Task description
Count the lines below that contain the word "with", and report only that number.
━━ Data provided
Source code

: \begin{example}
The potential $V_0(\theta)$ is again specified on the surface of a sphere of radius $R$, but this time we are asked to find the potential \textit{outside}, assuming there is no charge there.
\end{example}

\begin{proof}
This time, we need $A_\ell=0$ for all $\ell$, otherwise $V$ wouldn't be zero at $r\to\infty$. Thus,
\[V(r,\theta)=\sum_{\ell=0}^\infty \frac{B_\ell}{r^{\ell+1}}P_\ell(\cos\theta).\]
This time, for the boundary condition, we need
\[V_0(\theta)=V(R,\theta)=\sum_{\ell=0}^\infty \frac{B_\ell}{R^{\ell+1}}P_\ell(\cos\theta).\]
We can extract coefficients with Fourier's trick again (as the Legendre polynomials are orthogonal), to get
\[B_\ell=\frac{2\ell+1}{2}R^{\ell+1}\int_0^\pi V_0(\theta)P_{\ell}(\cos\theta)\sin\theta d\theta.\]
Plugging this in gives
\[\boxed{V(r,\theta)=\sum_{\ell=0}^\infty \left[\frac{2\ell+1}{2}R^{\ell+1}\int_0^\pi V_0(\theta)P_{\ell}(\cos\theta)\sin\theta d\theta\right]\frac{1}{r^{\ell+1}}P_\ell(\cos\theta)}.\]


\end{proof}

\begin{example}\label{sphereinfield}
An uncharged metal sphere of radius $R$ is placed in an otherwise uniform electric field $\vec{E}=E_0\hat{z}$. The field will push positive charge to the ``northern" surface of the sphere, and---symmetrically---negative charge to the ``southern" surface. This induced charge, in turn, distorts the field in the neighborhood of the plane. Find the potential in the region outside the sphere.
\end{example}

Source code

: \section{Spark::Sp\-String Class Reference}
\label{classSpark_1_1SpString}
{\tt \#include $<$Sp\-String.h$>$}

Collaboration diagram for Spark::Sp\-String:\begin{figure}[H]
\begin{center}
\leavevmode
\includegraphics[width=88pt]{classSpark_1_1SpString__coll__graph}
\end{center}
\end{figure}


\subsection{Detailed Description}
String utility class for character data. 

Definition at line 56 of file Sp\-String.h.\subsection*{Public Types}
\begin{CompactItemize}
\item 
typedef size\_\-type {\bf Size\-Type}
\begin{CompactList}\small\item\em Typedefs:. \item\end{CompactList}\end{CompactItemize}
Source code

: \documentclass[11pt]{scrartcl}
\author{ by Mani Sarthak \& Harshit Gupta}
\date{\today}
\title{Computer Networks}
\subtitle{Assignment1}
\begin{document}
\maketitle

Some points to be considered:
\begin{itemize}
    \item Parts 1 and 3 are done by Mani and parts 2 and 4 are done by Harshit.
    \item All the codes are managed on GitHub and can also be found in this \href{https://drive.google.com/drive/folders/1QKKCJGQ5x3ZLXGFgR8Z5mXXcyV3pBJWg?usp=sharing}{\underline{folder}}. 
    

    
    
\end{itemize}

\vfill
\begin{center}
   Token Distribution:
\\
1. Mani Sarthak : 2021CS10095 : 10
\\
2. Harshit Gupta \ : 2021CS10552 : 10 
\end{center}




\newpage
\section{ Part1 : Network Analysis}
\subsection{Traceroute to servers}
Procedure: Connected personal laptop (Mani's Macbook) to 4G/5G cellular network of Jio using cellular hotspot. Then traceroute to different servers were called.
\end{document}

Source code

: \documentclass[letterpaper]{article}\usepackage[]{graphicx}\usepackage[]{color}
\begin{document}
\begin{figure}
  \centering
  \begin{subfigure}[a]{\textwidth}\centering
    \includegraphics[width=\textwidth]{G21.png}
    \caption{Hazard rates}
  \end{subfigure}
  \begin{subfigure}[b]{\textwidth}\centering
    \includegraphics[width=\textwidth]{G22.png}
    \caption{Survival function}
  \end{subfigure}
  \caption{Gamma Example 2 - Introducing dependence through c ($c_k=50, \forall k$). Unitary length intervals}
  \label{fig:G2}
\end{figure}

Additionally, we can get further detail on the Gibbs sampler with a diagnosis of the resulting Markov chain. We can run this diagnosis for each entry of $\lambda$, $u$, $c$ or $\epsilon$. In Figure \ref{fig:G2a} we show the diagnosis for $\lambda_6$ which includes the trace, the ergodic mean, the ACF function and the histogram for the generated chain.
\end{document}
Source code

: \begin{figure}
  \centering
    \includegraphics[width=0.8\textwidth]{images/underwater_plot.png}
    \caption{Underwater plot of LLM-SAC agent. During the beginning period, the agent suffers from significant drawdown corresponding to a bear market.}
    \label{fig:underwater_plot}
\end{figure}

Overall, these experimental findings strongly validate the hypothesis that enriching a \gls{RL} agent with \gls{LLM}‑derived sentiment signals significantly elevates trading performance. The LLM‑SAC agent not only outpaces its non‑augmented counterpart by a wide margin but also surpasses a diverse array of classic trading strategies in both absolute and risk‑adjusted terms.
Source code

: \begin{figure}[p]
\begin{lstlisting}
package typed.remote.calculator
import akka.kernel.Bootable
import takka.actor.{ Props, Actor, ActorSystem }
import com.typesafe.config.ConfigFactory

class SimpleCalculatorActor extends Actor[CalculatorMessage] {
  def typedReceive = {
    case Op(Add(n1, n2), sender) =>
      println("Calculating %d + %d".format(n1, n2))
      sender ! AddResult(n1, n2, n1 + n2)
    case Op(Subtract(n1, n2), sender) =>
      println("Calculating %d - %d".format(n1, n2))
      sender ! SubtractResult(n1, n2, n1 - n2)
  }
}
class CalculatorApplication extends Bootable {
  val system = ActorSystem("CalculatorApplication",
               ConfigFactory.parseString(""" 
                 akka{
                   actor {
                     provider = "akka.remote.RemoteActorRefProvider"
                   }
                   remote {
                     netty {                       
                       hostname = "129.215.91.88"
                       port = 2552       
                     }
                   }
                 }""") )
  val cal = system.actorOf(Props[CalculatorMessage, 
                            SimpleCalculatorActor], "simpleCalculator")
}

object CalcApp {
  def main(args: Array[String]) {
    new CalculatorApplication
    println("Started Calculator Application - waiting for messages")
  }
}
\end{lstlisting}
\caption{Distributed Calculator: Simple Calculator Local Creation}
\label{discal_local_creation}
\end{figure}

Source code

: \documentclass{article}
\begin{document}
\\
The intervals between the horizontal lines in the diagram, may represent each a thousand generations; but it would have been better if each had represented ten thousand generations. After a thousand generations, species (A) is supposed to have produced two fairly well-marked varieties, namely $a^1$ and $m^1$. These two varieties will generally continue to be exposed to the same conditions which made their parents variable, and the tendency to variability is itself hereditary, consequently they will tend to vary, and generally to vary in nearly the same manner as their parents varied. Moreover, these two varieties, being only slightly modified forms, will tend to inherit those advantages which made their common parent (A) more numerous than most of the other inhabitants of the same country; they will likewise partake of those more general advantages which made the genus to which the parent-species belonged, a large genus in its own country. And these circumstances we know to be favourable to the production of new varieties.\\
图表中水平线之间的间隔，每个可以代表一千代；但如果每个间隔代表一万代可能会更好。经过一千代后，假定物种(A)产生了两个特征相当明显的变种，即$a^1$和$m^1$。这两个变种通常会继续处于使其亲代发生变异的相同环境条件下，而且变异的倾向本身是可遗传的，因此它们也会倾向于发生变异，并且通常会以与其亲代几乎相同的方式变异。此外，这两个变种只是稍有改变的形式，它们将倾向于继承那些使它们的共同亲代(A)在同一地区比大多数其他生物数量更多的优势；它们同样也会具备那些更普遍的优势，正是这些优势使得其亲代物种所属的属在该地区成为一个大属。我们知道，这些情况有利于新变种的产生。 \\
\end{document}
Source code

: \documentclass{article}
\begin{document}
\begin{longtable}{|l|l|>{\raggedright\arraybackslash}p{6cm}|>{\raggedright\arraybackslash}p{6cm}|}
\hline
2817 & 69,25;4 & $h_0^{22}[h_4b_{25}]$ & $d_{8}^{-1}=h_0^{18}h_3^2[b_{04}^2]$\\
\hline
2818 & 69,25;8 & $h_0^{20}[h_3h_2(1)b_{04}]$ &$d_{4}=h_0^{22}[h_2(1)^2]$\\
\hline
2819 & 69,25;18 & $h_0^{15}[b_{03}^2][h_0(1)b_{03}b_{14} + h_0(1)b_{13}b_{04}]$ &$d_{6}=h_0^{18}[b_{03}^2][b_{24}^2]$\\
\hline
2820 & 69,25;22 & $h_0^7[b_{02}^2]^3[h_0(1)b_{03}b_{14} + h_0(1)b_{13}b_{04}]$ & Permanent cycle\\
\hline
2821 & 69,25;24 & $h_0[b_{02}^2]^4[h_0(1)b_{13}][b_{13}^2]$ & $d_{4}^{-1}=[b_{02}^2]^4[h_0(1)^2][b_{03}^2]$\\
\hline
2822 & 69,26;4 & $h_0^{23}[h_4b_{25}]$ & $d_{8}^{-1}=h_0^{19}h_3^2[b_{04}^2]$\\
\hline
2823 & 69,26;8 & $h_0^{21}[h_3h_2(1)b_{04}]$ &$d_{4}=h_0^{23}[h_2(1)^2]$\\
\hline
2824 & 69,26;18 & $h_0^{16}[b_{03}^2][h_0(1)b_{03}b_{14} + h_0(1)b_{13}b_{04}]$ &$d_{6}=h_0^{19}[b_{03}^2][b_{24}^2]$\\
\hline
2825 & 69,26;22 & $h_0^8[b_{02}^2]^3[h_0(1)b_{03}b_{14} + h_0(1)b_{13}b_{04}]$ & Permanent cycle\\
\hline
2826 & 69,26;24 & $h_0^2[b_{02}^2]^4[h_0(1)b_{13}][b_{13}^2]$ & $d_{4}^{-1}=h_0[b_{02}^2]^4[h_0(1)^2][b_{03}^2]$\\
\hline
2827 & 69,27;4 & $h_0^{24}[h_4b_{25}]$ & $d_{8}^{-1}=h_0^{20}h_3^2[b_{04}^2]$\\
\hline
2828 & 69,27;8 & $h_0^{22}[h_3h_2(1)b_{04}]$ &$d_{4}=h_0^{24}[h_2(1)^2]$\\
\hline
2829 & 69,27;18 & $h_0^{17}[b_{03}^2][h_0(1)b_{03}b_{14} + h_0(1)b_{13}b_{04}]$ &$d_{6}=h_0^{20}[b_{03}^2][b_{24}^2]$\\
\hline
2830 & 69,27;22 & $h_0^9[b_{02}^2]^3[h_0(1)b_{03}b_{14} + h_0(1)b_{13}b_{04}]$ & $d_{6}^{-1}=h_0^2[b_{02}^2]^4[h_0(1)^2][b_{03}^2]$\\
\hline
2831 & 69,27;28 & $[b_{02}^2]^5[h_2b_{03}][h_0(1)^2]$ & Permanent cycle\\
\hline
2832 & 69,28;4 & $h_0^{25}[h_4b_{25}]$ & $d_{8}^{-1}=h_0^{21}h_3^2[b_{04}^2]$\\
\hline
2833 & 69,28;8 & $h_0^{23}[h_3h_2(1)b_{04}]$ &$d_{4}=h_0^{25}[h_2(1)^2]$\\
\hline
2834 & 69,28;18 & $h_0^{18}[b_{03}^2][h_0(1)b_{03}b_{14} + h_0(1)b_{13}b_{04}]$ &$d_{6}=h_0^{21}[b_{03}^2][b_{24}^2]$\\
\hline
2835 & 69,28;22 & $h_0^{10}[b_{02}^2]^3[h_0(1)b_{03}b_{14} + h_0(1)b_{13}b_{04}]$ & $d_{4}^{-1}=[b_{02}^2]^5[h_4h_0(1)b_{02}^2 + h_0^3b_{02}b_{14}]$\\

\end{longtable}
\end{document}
━━━━
Solution for this exercise
3